### Saved entries
··········

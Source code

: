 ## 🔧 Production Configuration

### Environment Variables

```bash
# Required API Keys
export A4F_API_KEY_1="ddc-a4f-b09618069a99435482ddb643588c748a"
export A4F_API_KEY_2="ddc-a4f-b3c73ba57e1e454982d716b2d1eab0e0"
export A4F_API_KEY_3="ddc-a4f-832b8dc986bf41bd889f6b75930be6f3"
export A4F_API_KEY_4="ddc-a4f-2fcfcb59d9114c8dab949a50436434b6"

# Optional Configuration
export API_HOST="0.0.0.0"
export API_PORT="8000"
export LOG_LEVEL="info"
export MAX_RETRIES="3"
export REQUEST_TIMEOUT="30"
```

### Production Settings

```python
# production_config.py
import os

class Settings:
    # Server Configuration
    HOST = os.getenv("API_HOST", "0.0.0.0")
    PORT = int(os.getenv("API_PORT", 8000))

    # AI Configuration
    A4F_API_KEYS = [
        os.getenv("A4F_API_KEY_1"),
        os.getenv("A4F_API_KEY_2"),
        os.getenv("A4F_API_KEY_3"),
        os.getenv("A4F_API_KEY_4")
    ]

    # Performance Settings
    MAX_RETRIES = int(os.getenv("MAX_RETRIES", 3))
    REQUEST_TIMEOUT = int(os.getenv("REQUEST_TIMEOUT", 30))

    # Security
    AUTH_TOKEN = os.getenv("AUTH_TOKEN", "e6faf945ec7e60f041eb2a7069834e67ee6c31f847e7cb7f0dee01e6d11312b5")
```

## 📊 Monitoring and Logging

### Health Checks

··········

### WHAT IS EXPECTED
Transcribe each entry precisely, missing none.

### COMPLETED TASK
Source code

: ## 🔧 Production Configuration

### Environment Variables

```bash
# Required API Keys
export A4F_API_KEY_1="ddc-a4f-b09618069a99435482ddb643588c748a"
export A4F_API_KEY_2="ddc-a4f-b3c73ba57e1e454982d716b2d1eab0e0"
export A4F_API_KEY_3="ddc-a4f-832b8dc986bf41bd889f6b75930be6f3"
export A4F_API_KEY_4="ddc-a4f-2fcfcb59d9114c8dab949a50436434b6"

# Optional Configuration
export API_HOST="0.0.0.0"
export API_PORT="8000"
export LOG_LEVEL="info"
export MAX_RETRIES="3"
export REQUEST_TIMEOUT="30"
```

### Production Settings

```python
# production_config.py
import os

class Settings:
    # Server Configuration
    HOST = os.getenv("API_HOST", "0.0.0.0")
    PORT = int(os.getenv("API_PORT", 8000))

    # AI Configuration
    A4F_API_KEYS = [
        os.getenv("A4F_API_KEY_1"),
        os.getenv("A4F_API_KEY_2"),
        os.getenv("A4F_API_KEY_3"),
        os.getenv("A4F_API_KEY_4")
    ]

    # Performance Settings
    MAX_RETRIES = int(os.getenv("MAX_RETRIES", 3))
    REQUEST_TIMEOUT = int(os.getenv("REQUEST_TIMEOUT", 30))

    # Security
    AUTH_TOKEN = os.getenv("AUTH_TOKEN", "e6faf945ec7e60f041eb2a7069834e67ee6c31f847e7cb7f0dee01e6d11312b5")
```

## 📊 Monitoring and Logging

### Health Checks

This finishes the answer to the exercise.